# Featured Pen Photo of the Year!!!



## wdcav1952 (Feb 17, 2010)

These are the four Featured Pen Photo of the Quarter as selected by the membership of the IAP. The vote now is for Featured Pen Photo of the Year and some serious bragging rights. Check out the pens and vote for your choice.
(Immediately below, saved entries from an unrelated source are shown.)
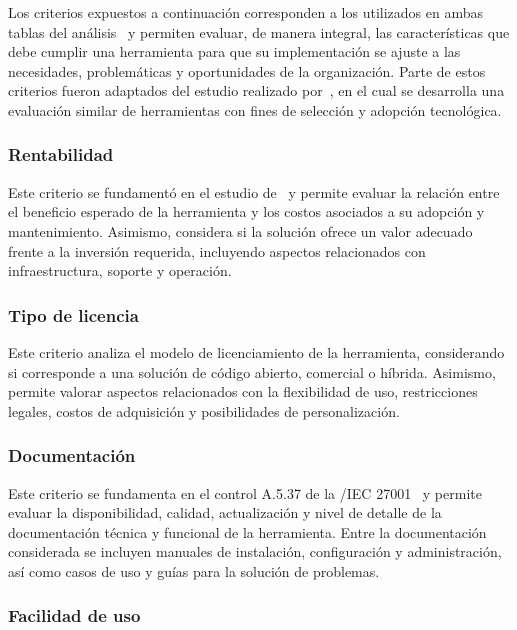 Los criterios expuestos a continuación corresponden a los utilizados en ambas tablas del análisis \DAR\ y permiten evaluar, de manera 
integral, las características que debe cumplir una herramienta para que su implementación se ajuste a las necesidades, problemáticas y 
oportunidades de la organización. Parte de estos criterios fueron adaptados del estudio realizado por~\cite{hadi2024opensource}, en el 
cual se desarrolla una evaluación similar de herramientas con fines de selección y adopción tecnológica.

\subsubsection{Rentabilidad}

Este criterio se fundamentó en el estudio de~\cite{hadi2024opensource} y permite evaluar la relación entre el beneficio esperado de la 
herramienta y los costos asociados a su adopción y mantenimiento. Asimismo, considera si la solución ofrece un valor adecuado frente a la 
inversión requerida, incluyendo aspectos relacionados con infraestructura, soporte y operación.

\subsubsection{Tipo de licencia}

Este criterio analiza el modelo de licenciamiento de la herramienta, considerando si corresponde a una solución de código abierto, 
comercial o híbrida. Asimismo, permite valorar aspectos relacionados con la flexibilidad de uso, restricciones legales, costos de 
adquisición y posibilidades de personalización.

\subsubsection{Documentación}

Este criterio se fundamenta en el control A.5.37 de la \ISO/IEC 27001~\cite{iso27001} y permite evaluar la disponibilidad, calidad, 
actualización y nivel de detalle de la documentación técnica y funcional de la herramienta. Entre la documentación considerada se incluyen 
manuales de instalación, configuración y administración, así como casos de uso y guías para la solución de problemas.

\subsubsection{Facilidad de uso}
First Quarter - Brass Rod Pen





Second Quarter - Inlaid, Hand-Painted





Third Quarter - Gentz Loopz





Fourth Quarter - Segmented Sedona


----------



## ericw95 (Feb 17, 2010)

bump


----------



## Displaced Canadian (Feb 18, 2010)

There, I did my civic duty.


----------



## mredburn (Feb 20, 2010)

I voted, and only once this time!:biggrin:


----------



## thewishman (Feb 20, 2010)

Where is the "all of the above" option???


----------



## wdcav1952 (Feb 20, 2010)

thewishman said:


> Where is the "all of the above" option???


 
Chris, I have to agree with you on this one!!  Unfortunately, we have to only vote for one.  I would be proud to have any one of these pens in my collection!


----------



## traderdon55 (Feb 21, 2010)

It was tough but I have narrowed it down to two. The really tough part is picking my favorite out of those two. I may have to sleep on it one more more night. (All bribes for my vote will be considered!)LOL


----------



## witz1976 (Feb 21, 2010)

That was waaay too hard.  They are all great!!


----------



## Pioneerpens (Feb 21, 2010)

I agree Waaaaaaaaay too hard. Some serious talent going on here....I would like to vote 4 times


----------



## ed4copies (Feb 26, 2010)

The end is near, 
the choice is clear,
Select one now,
The best--and how!




(hey, it rhymed!!)


----------



## el_d (Feb 26, 2010)

Very talented Ed, Now finish this one:

There once was a man from Wisconsin.........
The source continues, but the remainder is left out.